PROBLEM DESCRIPTION.
A single number is the whole answer: the tally of lines in the data below that include the word "IndirectValueComposite".

RECORDS FOR THE EXERCISE.
────────────────────────────────────────

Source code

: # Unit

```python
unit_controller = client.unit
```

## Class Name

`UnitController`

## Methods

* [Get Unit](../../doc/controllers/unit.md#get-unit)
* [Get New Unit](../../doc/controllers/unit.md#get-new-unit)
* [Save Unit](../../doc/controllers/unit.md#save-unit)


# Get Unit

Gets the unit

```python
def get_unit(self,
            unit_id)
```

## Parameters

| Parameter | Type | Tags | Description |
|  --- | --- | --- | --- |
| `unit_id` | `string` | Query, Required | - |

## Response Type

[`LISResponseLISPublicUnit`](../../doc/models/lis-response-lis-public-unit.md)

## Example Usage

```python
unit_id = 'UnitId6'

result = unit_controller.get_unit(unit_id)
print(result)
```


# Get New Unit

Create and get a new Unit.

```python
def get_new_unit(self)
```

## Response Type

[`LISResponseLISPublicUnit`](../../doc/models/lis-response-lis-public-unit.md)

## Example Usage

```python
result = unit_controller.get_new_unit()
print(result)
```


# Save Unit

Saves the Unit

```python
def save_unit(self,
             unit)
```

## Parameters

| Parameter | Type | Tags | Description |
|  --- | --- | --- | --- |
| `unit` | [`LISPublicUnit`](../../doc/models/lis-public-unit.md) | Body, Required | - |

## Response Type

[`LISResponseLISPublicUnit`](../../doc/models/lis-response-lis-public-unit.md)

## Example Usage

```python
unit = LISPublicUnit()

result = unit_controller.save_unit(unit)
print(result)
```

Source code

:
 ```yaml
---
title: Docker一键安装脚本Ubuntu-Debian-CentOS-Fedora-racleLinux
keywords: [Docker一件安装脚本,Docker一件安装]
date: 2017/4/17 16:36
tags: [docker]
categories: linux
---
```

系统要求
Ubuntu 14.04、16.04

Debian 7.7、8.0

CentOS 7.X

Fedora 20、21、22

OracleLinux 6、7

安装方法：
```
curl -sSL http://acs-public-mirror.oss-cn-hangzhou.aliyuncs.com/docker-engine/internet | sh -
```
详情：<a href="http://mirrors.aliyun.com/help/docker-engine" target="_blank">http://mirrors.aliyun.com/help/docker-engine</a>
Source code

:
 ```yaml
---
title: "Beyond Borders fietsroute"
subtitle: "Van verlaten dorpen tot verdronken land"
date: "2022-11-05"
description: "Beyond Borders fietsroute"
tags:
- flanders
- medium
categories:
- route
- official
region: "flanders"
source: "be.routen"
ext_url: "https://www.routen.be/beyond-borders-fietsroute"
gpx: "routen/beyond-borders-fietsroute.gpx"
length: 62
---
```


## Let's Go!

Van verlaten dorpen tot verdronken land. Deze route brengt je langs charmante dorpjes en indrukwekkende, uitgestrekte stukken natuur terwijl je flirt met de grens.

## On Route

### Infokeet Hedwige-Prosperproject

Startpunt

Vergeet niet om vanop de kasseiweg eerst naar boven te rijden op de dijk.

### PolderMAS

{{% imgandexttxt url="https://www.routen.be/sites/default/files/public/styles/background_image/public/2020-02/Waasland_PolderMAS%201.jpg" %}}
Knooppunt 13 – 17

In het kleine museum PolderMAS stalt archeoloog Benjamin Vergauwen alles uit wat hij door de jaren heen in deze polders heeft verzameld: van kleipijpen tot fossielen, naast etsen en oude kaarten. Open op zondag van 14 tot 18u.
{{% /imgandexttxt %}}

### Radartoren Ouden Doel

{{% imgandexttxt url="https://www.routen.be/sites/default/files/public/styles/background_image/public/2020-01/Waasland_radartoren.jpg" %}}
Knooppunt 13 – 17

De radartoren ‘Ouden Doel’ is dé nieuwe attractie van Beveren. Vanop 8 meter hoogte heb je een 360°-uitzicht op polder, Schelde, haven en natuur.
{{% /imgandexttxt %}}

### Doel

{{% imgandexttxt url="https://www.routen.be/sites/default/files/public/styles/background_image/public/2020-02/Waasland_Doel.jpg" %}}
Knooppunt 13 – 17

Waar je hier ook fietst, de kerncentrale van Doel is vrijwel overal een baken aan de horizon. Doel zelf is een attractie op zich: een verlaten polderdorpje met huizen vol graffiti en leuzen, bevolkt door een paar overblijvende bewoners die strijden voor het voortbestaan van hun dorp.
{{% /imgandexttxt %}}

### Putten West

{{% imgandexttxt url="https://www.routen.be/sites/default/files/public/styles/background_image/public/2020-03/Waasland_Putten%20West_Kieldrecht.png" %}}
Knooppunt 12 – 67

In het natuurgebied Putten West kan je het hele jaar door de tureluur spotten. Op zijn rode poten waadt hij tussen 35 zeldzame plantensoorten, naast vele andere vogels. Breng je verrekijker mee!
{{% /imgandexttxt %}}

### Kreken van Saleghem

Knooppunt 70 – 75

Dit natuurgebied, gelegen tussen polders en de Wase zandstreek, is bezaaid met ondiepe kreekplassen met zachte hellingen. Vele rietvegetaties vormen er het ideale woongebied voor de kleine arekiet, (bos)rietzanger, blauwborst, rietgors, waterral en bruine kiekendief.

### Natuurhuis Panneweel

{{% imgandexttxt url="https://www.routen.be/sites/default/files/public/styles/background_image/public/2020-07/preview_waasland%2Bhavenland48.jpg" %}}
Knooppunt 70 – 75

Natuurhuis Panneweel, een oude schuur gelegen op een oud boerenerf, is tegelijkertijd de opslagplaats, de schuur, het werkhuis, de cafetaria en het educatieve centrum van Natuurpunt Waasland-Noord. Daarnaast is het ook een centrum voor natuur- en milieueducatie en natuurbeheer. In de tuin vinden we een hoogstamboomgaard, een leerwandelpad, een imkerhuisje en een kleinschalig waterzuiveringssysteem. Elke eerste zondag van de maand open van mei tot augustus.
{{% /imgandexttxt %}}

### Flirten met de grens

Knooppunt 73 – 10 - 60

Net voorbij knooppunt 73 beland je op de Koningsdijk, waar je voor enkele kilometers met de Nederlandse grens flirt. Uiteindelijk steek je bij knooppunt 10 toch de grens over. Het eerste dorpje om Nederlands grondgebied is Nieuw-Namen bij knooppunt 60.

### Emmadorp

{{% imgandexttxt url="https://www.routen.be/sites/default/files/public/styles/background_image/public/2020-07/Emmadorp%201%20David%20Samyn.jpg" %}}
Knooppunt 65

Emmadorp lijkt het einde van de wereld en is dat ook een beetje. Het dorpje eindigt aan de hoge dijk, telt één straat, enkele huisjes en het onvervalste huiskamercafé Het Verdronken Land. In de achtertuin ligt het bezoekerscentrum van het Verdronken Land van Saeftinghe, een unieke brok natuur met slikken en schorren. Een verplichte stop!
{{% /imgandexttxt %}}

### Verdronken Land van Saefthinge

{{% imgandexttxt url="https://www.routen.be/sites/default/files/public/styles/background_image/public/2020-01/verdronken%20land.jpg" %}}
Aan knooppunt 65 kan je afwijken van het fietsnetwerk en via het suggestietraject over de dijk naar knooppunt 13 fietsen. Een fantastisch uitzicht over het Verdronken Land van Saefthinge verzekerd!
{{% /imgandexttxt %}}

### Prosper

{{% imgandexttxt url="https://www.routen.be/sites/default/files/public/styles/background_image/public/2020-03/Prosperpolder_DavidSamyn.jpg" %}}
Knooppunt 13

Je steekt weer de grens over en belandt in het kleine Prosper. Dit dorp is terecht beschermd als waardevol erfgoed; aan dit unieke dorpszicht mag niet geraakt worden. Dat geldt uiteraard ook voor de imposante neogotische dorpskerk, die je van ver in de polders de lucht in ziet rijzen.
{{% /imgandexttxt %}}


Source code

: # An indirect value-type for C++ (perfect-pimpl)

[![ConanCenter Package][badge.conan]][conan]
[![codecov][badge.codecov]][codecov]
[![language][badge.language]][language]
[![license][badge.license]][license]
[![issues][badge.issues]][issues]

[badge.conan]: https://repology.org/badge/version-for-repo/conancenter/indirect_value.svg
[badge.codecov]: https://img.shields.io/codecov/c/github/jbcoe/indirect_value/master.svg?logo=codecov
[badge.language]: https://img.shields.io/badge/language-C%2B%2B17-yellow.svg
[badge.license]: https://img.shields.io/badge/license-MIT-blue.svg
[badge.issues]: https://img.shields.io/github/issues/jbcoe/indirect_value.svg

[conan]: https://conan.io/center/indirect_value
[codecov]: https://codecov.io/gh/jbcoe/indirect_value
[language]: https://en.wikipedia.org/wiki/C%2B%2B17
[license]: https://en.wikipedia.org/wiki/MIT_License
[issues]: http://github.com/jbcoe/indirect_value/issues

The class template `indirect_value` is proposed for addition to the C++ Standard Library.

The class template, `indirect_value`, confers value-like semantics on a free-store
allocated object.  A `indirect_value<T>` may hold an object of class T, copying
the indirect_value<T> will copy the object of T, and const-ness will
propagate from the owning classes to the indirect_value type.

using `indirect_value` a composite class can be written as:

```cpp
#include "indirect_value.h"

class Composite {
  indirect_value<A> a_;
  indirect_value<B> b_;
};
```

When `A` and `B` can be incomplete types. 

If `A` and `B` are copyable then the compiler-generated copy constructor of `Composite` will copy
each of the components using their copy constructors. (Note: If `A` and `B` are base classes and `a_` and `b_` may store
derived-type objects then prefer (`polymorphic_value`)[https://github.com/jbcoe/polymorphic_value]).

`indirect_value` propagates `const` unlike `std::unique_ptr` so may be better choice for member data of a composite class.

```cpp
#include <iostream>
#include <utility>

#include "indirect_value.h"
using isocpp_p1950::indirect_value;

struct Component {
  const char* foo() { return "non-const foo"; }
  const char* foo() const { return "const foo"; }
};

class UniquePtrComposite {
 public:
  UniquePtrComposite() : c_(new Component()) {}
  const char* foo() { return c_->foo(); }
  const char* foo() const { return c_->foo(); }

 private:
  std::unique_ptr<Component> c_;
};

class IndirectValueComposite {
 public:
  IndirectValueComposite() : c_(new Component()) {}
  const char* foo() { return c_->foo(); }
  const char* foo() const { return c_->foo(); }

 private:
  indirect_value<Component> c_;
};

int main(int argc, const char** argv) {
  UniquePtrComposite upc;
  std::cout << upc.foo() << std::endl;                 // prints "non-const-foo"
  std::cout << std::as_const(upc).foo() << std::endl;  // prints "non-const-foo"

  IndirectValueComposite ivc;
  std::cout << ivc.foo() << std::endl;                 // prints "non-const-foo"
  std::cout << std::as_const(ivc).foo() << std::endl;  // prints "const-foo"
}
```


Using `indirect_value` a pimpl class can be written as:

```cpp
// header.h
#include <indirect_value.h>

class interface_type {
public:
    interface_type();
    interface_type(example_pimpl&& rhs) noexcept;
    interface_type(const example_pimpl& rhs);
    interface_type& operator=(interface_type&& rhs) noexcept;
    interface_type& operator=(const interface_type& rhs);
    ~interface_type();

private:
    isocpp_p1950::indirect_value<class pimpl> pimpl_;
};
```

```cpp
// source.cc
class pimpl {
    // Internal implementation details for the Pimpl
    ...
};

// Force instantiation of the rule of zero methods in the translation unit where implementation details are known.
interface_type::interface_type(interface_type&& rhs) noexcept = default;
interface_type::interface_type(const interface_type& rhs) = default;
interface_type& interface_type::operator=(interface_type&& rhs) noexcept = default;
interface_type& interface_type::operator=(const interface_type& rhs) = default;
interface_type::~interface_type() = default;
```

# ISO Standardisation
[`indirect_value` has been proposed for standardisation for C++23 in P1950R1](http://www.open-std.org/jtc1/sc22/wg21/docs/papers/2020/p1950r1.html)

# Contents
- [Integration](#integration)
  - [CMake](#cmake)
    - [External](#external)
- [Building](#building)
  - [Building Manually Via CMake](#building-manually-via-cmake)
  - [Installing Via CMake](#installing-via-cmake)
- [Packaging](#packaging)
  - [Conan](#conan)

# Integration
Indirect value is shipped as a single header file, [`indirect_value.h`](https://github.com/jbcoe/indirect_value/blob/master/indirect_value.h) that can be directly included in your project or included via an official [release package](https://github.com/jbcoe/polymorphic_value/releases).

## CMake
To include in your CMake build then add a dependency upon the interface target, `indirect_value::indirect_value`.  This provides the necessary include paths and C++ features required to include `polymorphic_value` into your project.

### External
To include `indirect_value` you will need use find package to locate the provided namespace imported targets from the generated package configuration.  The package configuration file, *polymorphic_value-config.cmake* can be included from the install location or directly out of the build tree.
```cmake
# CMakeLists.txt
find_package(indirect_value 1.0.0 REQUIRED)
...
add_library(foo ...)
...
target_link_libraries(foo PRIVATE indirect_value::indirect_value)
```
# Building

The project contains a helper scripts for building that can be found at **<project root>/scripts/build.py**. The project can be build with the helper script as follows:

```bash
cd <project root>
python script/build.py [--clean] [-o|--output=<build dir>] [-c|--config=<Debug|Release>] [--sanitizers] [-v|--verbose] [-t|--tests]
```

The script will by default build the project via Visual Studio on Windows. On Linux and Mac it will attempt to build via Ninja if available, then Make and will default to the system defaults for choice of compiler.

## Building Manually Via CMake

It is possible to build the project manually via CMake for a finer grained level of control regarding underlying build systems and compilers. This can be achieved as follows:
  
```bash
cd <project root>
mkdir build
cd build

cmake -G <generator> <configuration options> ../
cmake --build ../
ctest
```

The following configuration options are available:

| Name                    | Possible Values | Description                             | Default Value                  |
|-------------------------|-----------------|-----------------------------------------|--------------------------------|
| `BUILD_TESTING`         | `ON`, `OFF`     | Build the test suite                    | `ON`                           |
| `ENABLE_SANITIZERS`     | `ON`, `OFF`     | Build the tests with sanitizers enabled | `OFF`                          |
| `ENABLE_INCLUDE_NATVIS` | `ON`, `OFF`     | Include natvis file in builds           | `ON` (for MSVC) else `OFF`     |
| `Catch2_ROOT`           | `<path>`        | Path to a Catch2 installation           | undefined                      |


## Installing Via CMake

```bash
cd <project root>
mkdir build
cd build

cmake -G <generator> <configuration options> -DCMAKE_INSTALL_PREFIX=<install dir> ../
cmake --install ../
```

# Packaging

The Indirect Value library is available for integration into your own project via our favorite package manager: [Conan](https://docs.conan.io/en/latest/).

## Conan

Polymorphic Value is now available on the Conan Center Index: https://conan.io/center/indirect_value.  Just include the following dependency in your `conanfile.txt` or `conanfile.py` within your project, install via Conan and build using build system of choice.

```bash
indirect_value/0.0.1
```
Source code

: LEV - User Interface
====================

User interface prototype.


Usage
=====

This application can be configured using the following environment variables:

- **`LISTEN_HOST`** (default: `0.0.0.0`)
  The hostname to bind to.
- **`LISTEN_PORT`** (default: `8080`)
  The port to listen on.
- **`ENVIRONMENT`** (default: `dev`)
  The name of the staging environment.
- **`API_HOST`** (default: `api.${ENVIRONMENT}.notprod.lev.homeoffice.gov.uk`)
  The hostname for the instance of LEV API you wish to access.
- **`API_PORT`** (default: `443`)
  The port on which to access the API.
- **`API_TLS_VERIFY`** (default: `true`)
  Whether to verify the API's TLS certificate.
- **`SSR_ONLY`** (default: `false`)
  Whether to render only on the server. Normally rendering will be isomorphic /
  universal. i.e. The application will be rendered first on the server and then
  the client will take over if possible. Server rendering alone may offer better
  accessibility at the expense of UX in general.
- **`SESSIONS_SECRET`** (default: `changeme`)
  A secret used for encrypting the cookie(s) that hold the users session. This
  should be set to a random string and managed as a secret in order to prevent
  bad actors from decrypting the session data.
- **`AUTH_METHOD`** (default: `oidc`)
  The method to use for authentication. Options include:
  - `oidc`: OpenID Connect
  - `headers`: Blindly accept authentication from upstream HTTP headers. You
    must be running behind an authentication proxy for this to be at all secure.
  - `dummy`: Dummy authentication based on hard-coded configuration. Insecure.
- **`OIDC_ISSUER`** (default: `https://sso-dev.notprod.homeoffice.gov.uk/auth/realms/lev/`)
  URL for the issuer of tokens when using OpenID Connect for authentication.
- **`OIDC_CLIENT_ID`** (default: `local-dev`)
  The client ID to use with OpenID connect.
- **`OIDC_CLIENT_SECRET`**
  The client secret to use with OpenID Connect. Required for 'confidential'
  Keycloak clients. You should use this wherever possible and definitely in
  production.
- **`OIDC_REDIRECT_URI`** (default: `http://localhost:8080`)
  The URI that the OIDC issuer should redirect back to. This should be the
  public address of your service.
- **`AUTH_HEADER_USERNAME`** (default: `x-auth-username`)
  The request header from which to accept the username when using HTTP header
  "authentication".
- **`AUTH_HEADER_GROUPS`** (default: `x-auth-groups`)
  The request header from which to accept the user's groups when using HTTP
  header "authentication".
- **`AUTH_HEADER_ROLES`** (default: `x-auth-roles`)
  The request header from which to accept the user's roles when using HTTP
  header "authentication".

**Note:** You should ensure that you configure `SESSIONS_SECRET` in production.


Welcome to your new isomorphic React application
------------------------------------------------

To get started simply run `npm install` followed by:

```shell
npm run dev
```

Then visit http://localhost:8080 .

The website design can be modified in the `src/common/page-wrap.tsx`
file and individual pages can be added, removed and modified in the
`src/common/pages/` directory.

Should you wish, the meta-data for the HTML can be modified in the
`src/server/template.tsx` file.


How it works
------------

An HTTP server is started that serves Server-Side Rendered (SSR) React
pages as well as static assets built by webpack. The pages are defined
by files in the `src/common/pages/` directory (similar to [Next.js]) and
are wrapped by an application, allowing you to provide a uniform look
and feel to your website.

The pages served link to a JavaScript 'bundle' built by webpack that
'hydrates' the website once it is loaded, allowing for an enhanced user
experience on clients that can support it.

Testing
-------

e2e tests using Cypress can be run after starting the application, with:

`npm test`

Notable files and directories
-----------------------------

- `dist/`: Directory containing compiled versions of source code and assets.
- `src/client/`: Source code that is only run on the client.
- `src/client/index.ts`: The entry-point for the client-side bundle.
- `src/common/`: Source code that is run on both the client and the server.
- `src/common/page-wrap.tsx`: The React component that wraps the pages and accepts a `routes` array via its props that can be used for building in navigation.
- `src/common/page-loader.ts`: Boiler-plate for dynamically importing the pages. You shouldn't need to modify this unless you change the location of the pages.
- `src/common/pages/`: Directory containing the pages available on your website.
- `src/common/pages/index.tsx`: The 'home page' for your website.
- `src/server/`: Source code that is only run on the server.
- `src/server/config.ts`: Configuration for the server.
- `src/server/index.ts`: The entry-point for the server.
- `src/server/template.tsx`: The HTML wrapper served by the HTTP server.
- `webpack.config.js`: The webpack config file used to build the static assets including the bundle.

────────────────────────────────────────

EXERCISE OUTPUT.
3